• 1 cup white onion diced
  • 2 stalks celery chopped
  • 1 medium green zucchini peeled & chopped
  • 1.5 cup frozen cauliflower rice
  • 40 ounces chicken bone broth
  • 10 ounces coconut cream
  • 1.5 cups broccoli florets chopped
  • 1 packed cup cheddar cheese grated
  • Ghee or olive oil
  • Salt & pepper


  • 8 slices bread I use Base Culture
  • 1/2 teaspoon smoked paprika
  • 1/2 teaspoon garlic powder
  • 1/2 teaspoon onion powder
  • 1/2 teaspoon salt
  • 2 tablespoons extra virgin olive oil


  1. Preheat a large soup pot over medium heat along with 2 tablespoons of ghee or oil. Add the onion, celery, zucchini, 1/2 teaspoon salt, few cracks of pepper, and cook for 10 minutes.

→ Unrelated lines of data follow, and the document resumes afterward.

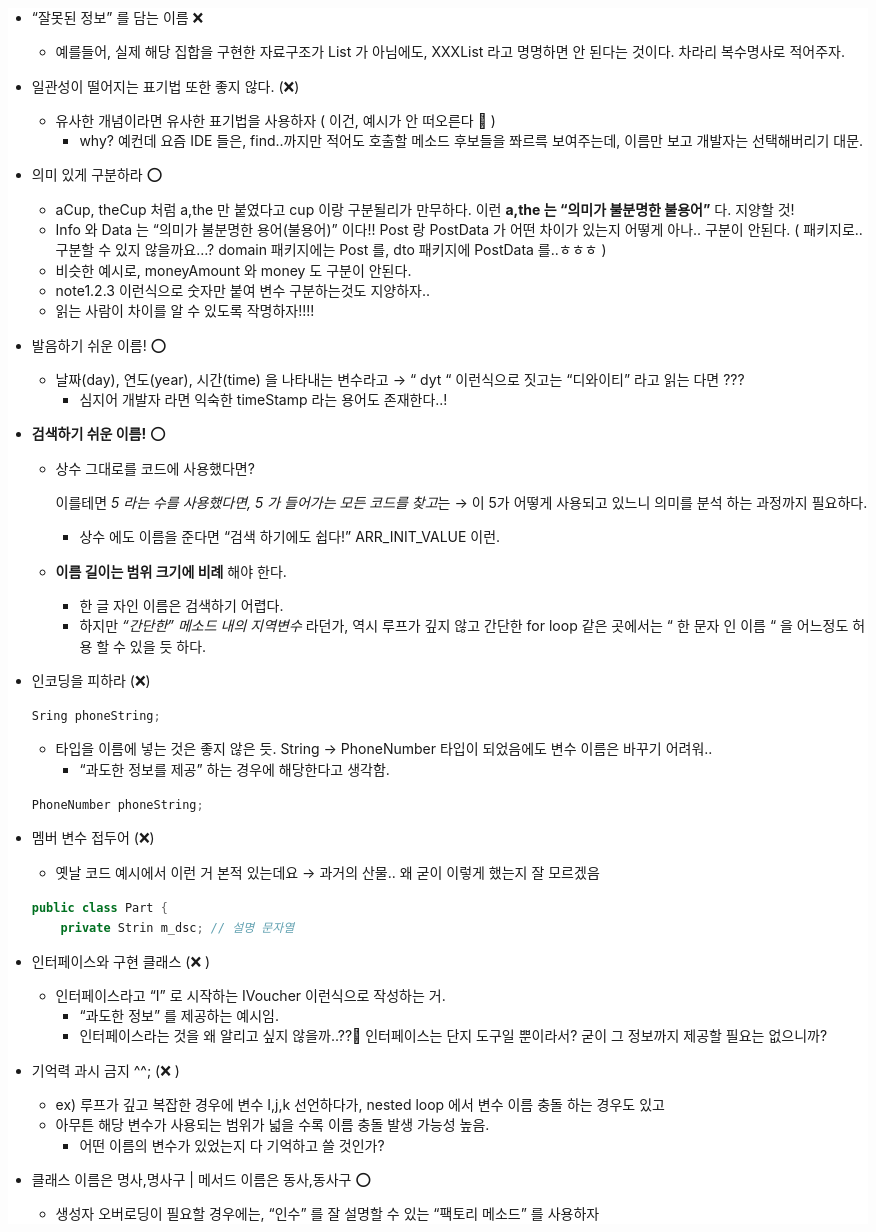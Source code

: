 - “잘못된 정보” 를 담는 이름 ❌
    - 예를들어, 실제 해당 집합을 구현한 자료구조가 List 가 아님에도, XXXList 라고 명명하면 안 된다는 것이다. 차라리 복수명사로 적어주자.
- 일관성이 떨어지는 표기법 또한 좋지 않다.  (❌)
    - 유사한 개념이라면 유사한 표기법을 사용하자 ( 이건, 예시가 안 떠오른다 🤔 )
        - why? 예컨데 요즘 IDE 들은, find..까지만 적어도 호출할 메소드 후보들을 쫘르륵 보여주는데, 이름만 보고 개발자는 선택해버리기 대문.
- 의미 있게 구분하라 ⭕️
    - aCup, theCup 처럼 a,the 만 붙였다고 cup 이랑 구분될리가 만무하다. 이런 **a,the 는 “의미가 불분명한 불용어”** 다. 지양할 것!
    - Info 와 Data 는 “의미가 불분명한 용어(불용어)” 이다!! Post 랑 PostData 가 어떤 차이가 있는지 어떻게 아나.. 구분이 안된다.  ( 패키지로..구분할 수 있지 않을까요…? domain 패키지에는 Post 를, dto 패키지에 PostData 를..ㅎㅎㅎ )
    - 비슷한 예시로, moneyAmount 와 money 도 구분이 안된다.
    - note1.2.3 이런식으로 숫자만 붙여 변수 구분하는것도 지양하자..
    - 읽는 사람이 차이를 알 수 있도록 작명하자!!!!
- 발음하기 쉬운 이름! ⭕️
    - 날짜(day), 연도(year), 시간(time) 을 나타내는 변수라고 →  “ dyt “ 이런식으로 짓고는 “디와이티” 라고 읽는 다면 ???
        - 심지어 개발자 라면 익숙한 timeStamp 라는 용어도 존재한다..!
- **검색하기 쉬운 이름!** ⭕️
    - 상수 그대로를 코드에 사용했다면?

      이를테면 *5 라는 수를 사용했다면, 5 가 들어가는 모든 코드를 찾고*는 → 이 5가 어떻게 사용되고 있느니 의미를 분석 하는 과정까지 필요하다.

        - 상수 에도 이름을 준다면 “검색 하기에도 쉽다!” ARR_INIT_VALUE 이런.
    - **이름 길이는 범위 크기에 비례** 해야 한다.
        - 한 글 자인 이름은 검색하기 어렵다.
        - 하지만 *“간단한” 메소드 내의 지역변수* 라던가, 역시 루프가 깊지 않고 간단한 for loop 같은 곳에서는 “ 한 문자 인 이름 “ 을 어느정도 허용 할 수 있을 듯 하다.
- 인코딩을 피하라 (❌)

    ```java
    Sring phoneString;
    ```

    - 타입을 이름에 넣는 것은 좋지 않은 듯. String → PhoneNumber 타입이 되었음에도 변수 이름은 바꾸기 어려워..
        - “과도한 정보를 제공” 하는 경우에 해당한다고 생각함.

    ```java
    PhoneNumber phoneString; 
    ```

- 멤버 변수 접두어 (❌)
    - 옛날 코드 예시에서 이런 거 본적 있는데요 → 과거의 산물.. 왜 굳이 이렇게 했는지 잘 모르겠음

    ```java
    public class Part {
    	private Strin m_dsc; // 설명 문자열
    ```

- 인터페이스와 구현 클래스 (❌ )
    - 인터페이스라고 “I” 로 시작하는 IVoucher 이런식으로 작성하는 거.
        - “과도한 정보” 를 제공하는 예시임.
        - 인터페이스라는 것을 왜 알리고 싶지 않을까..??🤔 인터페이스는 단지 도구일 뿐이라서? 굳이 그 정보까지 제공할 필요는 없으니까?
- 기억력 과시 금지 ^^; (❌ )
    - ex) 루프가 깊고 복잡한 경우에 변수 I,j,k 선언하다가, nested loop 에서 변수 이름 충돌 하는 경우도 있고
    - 아무튼 해당 변수가 사용되는 범위가 넓을 수록 이름 충돌 발생 가능성 높음.
        - 어떤 이름의 변수가 있었는지 다 기억하고 쓸 것인가?
- 클래스 이름은 명사,명사구 | 메서드 이름은 동사,동사구  ⭕️
    - 생성자 오버로딩이 필요할 경우에는, “인수” 를 잘 설명할 수 있는 “팩토리 메소드” 를 사용하자
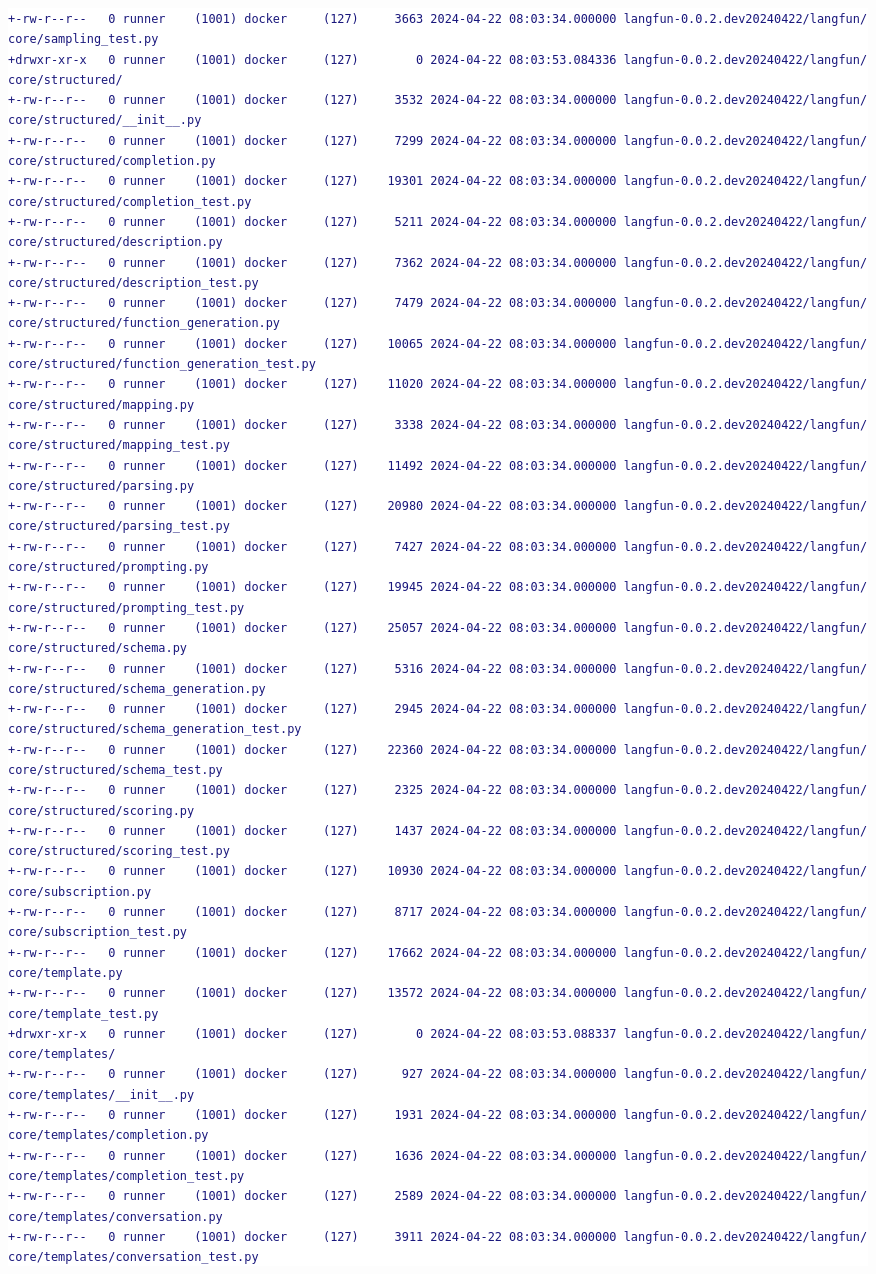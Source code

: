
 ```diff
+-rw-r--r--   0 runner    (1001) docker     (127)     3663 2024-04-22 08:03:34.000000 langfun-0.0.2.dev20240422/langfun/core/sampling_test.py
+drwxr-xr-x   0 runner    (1001) docker     (127)        0 2024-04-22 08:03:53.084336 langfun-0.0.2.dev20240422/langfun/core/structured/
+-rw-r--r--   0 runner    (1001) docker     (127)     3532 2024-04-22 08:03:34.000000 langfun-0.0.2.dev20240422/langfun/core/structured/__init__.py
+-rw-r--r--   0 runner    (1001) docker     (127)     7299 2024-04-22 08:03:34.000000 langfun-0.0.2.dev20240422/langfun/core/structured/completion.py
+-rw-r--r--   0 runner    (1001) docker     (127)    19301 2024-04-22 08:03:34.000000 langfun-0.0.2.dev20240422/langfun/core/structured/completion_test.py
+-rw-r--r--   0 runner    (1001) docker     (127)     5211 2024-04-22 08:03:34.000000 langfun-0.0.2.dev20240422/langfun/core/structured/description.py
+-rw-r--r--   0 runner    (1001) docker     (127)     7362 2024-04-22 08:03:34.000000 langfun-0.0.2.dev20240422/langfun/core/structured/description_test.py
+-rw-r--r--   0 runner    (1001) docker     (127)     7479 2024-04-22 08:03:34.000000 langfun-0.0.2.dev20240422/langfun/core/structured/function_generation.py
+-rw-r--r--   0 runner    (1001) docker     (127)    10065 2024-04-22 08:03:34.000000 langfun-0.0.2.dev20240422/langfun/core/structured/function_generation_test.py
+-rw-r--r--   0 runner    (1001) docker     (127)    11020 2024-04-22 08:03:34.000000 langfun-0.0.2.dev20240422/langfun/core/structured/mapping.py
+-rw-r--r--   0 runner    (1001) docker     (127)     3338 2024-04-22 08:03:34.000000 langfun-0.0.2.dev20240422/langfun/core/structured/mapping_test.py
+-rw-r--r--   0 runner    (1001) docker     (127)    11492 2024-04-22 08:03:34.000000 langfun-0.0.2.dev20240422/langfun/core/structured/parsing.py
+-rw-r--r--   0 runner    (1001) docker     (127)    20980 2024-04-22 08:03:34.000000 langfun-0.0.2.dev20240422/langfun/core/structured/parsing_test.py
+-rw-r--r--   0 runner    (1001) docker     (127)     7427 2024-04-22 08:03:34.000000 langfun-0.0.2.dev20240422/langfun/core/structured/prompting.py
+-rw-r--r--   0 runner    (1001) docker     (127)    19945 2024-04-22 08:03:34.000000 langfun-0.0.2.dev20240422/langfun/core/structured/prompting_test.py
+-rw-r--r--   0 runner    (1001) docker     (127)    25057 2024-04-22 08:03:34.000000 langfun-0.0.2.dev20240422/langfun/core/structured/schema.py
+-rw-r--r--   0 runner    (1001) docker     (127)     5316 2024-04-22 08:03:34.000000 langfun-0.0.2.dev20240422/langfun/core/structured/schema_generation.py
+-rw-r--r--   0 runner    (1001) docker     (127)     2945 2024-04-22 08:03:34.000000 langfun-0.0.2.dev20240422/langfun/core/structured/schema_generation_test.py
+-rw-r--r--   0 runner    (1001) docker     (127)    22360 2024-04-22 08:03:34.000000 langfun-0.0.2.dev20240422/langfun/core/structured/schema_test.py
+-rw-r--r--   0 runner    (1001) docker     (127)     2325 2024-04-22 08:03:34.000000 langfun-0.0.2.dev20240422/langfun/core/structured/scoring.py
+-rw-r--r--   0 runner    (1001) docker     (127)     1437 2024-04-22 08:03:34.000000 langfun-0.0.2.dev20240422/langfun/core/structured/scoring_test.py
+-rw-r--r--   0 runner    (1001) docker     (127)    10930 2024-04-22 08:03:34.000000 langfun-0.0.2.dev20240422/langfun/core/subscription.py
+-rw-r--r--   0 runner    (1001) docker     (127)     8717 2024-04-22 08:03:34.000000 langfun-0.0.2.dev20240422/langfun/core/subscription_test.py
+-rw-r--r--   0 runner    (1001) docker     (127)    17662 2024-04-22 08:03:34.000000 langfun-0.0.2.dev20240422/langfun/core/template.py
+-rw-r--r--   0 runner    (1001) docker     (127)    13572 2024-04-22 08:03:34.000000 langfun-0.0.2.dev20240422/langfun/core/template_test.py
+drwxr-xr-x   0 runner    (1001) docker     (127)        0 2024-04-22 08:03:53.088337 langfun-0.0.2.dev20240422/langfun/core/templates/
+-rw-r--r--   0 runner    (1001) docker     (127)      927 2024-04-22 08:03:34.000000 langfun-0.0.2.dev20240422/langfun/core/templates/__init__.py
+-rw-r--r--   0 runner    (1001) docker     (127)     1931 2024-04-22 08:03:34.000000 langfun-0.0.2.dev20240422/langfun/core/templates/completion.py
+-rw-r--r--   0 runner    (1001) docker     (127)     1636 2024-04-22 08:03:34.000000 langfun-0.0.2.dev20240422/langfun/core/templates/completion_test.py
+-rw-r--r--   0 runner    (1001) docker     (127)     2589 2024-04-22 08:03:34.000000 langfun-0.0.2.dev20240422/langfun/core/templates/conversation.py
+-rw-r--r--   0 runner    (1001) docker     (127)     3911 2024-04-22 08:03:34.000000 langfun-0.0.2.dev20240422/langfun/core/templates/conversation_test.py
```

Add the frozen cauliflower rice and cook another 1 minutes until the veggies are very soft. Add the bone broth and bring to a gentle simmer, cover the pot with lid, and cook for 20 minutes.
  2. Use a handheld stick blender to blend the soup until it’s smooth and creamy. Check for seasoning, you may need more salt, but keep in mind the cheese is a bit salty also. Add the coconut cream, broccoli to the pot, put the lid back on, and simmer for 15 minutes.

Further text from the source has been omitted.